If the reference to Gerrard is for his supposed "stamp" on Nolan, then it's a case of a manager being out to lunch. There was no way that was deliberate: Gerrard was merely trying to get out of the way of two players sliding towards him. Unfortunate, but that's all there was to it.
sendorange
05 Jan 2006, 01:16 PM
Now Martin Jol has joined the fray after City's Sommeil tackled Lee Young-Pyo.

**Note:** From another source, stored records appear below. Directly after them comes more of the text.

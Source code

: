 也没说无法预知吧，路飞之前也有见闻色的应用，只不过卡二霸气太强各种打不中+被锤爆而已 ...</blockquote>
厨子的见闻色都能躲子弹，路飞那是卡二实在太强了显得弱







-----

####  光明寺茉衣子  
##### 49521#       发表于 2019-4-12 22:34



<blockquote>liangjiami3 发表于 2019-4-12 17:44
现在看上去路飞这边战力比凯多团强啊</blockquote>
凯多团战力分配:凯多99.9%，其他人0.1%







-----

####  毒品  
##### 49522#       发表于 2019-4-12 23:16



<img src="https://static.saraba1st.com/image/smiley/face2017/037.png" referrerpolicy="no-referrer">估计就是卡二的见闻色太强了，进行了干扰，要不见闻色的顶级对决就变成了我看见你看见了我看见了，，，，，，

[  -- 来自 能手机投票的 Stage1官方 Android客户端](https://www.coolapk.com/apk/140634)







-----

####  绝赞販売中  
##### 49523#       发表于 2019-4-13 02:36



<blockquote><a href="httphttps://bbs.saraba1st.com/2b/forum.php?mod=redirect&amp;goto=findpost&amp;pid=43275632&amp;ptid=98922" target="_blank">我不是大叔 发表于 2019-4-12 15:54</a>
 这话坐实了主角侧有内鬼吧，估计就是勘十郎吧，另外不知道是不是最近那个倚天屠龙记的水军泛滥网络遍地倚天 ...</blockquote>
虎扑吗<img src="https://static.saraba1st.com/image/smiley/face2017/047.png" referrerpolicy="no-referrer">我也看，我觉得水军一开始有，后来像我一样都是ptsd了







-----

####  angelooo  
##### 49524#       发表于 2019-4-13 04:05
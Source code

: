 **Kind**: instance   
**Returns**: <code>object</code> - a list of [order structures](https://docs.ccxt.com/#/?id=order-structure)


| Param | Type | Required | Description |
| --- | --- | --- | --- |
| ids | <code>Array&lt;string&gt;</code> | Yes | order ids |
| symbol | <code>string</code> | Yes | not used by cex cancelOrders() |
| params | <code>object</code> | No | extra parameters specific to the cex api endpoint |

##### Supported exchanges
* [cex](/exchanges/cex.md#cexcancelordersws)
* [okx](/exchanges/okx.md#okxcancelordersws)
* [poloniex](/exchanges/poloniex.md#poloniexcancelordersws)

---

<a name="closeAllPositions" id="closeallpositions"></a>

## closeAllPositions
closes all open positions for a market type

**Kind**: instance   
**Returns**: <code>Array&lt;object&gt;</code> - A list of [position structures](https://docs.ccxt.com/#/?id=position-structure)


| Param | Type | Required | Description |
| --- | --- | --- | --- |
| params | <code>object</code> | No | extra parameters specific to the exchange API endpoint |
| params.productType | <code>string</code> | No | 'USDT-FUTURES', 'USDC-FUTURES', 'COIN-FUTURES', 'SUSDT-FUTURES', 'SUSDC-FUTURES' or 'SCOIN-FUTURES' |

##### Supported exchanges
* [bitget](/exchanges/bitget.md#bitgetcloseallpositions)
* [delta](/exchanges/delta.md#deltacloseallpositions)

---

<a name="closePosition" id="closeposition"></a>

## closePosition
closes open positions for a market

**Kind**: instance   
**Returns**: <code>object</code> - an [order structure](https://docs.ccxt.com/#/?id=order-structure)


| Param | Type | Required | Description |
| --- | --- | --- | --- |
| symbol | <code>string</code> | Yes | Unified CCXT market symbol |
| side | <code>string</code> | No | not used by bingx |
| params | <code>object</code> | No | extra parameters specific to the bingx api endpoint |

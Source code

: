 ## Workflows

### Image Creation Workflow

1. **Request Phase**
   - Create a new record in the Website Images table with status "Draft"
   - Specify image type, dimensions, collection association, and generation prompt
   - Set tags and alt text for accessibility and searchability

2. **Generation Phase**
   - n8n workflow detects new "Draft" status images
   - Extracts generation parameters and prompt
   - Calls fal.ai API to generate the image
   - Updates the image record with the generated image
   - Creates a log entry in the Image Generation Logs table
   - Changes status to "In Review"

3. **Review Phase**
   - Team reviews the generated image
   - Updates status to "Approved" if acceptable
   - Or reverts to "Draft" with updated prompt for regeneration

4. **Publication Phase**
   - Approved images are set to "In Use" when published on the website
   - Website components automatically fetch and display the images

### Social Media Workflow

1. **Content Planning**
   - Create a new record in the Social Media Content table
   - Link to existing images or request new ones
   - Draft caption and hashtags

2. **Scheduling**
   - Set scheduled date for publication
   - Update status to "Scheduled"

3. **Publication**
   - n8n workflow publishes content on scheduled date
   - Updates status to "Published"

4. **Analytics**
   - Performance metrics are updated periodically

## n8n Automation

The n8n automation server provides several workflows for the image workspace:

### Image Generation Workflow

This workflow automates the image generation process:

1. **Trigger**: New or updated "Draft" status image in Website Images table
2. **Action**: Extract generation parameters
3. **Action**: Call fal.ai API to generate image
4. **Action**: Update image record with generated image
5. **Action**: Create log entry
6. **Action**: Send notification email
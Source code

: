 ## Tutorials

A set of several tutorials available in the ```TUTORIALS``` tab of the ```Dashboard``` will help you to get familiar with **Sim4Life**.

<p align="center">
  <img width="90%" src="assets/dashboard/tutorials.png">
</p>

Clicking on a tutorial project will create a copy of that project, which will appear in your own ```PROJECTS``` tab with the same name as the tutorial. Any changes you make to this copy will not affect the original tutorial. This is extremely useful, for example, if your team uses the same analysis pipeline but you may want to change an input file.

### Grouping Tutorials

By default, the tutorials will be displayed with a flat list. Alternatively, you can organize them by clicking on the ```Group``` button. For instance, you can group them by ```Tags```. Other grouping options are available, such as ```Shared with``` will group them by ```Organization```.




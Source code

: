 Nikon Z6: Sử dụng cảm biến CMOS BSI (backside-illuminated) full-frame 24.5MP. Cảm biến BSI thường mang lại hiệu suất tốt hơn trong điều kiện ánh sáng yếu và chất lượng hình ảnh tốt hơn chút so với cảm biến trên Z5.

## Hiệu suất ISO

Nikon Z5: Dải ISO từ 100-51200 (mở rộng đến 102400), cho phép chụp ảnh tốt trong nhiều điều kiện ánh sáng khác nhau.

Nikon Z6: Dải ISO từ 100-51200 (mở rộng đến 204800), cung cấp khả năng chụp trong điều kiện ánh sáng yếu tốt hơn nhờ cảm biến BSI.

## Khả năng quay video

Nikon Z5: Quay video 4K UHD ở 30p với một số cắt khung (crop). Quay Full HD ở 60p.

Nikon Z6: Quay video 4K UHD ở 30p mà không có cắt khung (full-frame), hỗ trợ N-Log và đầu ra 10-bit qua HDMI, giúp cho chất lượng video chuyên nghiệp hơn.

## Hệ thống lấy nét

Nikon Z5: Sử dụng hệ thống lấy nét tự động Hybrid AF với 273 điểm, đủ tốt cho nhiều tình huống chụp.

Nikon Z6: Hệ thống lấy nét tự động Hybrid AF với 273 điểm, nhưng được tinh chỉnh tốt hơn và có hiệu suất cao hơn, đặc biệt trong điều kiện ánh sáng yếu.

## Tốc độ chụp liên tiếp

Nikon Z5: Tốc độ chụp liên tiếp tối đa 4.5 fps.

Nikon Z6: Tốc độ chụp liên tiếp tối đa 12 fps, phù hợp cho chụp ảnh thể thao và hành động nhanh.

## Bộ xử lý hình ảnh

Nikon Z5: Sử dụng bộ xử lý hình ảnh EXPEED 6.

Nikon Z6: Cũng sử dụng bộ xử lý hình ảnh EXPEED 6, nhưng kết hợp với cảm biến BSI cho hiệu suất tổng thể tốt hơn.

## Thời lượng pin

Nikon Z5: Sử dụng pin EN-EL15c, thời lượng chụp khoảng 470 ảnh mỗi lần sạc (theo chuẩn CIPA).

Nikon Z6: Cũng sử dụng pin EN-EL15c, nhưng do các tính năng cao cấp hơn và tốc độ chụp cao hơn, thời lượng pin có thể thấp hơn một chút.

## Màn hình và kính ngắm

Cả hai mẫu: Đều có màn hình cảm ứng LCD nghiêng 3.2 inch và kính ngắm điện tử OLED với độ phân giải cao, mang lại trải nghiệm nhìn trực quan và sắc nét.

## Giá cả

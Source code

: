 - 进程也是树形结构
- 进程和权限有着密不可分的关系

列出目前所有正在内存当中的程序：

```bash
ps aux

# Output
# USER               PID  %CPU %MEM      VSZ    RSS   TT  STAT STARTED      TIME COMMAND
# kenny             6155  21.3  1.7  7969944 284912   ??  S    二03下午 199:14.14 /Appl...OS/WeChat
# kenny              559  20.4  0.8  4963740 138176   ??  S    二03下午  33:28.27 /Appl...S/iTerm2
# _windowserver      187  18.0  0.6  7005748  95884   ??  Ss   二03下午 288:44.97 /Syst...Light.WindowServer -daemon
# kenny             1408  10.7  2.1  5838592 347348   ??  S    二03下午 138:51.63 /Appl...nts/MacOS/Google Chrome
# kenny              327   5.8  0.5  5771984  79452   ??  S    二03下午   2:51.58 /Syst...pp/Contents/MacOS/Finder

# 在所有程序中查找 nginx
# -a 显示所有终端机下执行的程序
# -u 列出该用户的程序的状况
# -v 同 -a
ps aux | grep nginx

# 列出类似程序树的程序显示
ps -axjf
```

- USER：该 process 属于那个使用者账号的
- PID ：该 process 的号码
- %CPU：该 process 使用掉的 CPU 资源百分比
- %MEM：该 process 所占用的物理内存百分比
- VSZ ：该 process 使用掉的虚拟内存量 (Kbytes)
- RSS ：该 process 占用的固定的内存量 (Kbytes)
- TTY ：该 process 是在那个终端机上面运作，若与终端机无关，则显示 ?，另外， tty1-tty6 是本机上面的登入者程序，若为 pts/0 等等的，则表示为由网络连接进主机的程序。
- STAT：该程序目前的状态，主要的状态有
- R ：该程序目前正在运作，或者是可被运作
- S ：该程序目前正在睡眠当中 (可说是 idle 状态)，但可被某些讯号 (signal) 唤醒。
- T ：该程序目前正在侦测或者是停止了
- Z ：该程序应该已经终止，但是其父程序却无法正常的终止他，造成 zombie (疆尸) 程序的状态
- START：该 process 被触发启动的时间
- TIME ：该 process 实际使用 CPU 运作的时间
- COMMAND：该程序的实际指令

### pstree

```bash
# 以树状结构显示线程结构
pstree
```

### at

did you see that 'tackle'? It was horrendous and inexcusable that the officials missed it.
PasadenaBlitz
05 Jan 2006, 01:27 PM
I've seen most of the tackles. Yes the Gerrard "stamp" was innocent, and yes Sommeil's tackle was horrendous. I'm talking more about the manager's outcry over it all. Whether the tackle is innocent or terrible, the managers are all starting to whine about it. Some of them have good reason, some of them don't. A manager has so much else on his plate (tactics, team spirit, etc) that it seems a waste for them to complain so much about something they have no control over. Maybe that's why they complain so much about it. It has to do with officiating though, and more and more comments are coming out about how the other team was favored. Then the FA has to step in and ask what they meant by the ref favoring the other team. The managers also want the FA to step in to punish players more. The managers SEEM to be acting more and more petty. It seems to be a "if we can't beat them on the field, we'll beat them elsewhere" approach. Even though the player wasn't booked today (rightly or wrongly), we'll try to get him tossed through other methods so that that team suffers down the line. It's got nothing to do with the play on the pitch. Each manager says they want to leave it on the pitch, and beat another team on the field. But their actions suggest they want to beat the other team through any means possible. It may be a product of the modern pressures of business, but it seems so blown out of proportion. Bad tackles have been missed for years... why the managerial outspokenness now?
sendorange
05 Jan 2006, 05:10 PM
Because they are usually expected to do TV interviews with SKY after the game about what happened, or are asked about it by one of the vast number of football journalists out there, so they give their honest opinion. Hardly rocket science.
OrlandoSPUR
05 Jan 2006, 05:25 PM
...it's nothing new having managers talk about disgraceful decisions or bad challenges by an opposing player....it has been like that for as long as I can remember.
qazwsx
06 Jan 2006, 03:52 AM
Managers have had enough of the shocking standards of the officials and bias at play. We need an overhaul.
The thing is, they don't do as bad as people think. Two fans can look at the same incident and see something different.
Every team thinks the officials are against them and that they get the short straw of the draw.
sydneymuganzi
06 Jan 2006, 05:22 AM
The thing is, they don't do as bad as people think. Two fans can look at the same incident and see something different.
Every team thinks the officials are against them and that they get the short straw of the draw.
Guess its a question of manager's being asked during post game analysis their views on a particular tackle.And I think they say what they saw.My problem is with calling out the FA to further punish the culprit.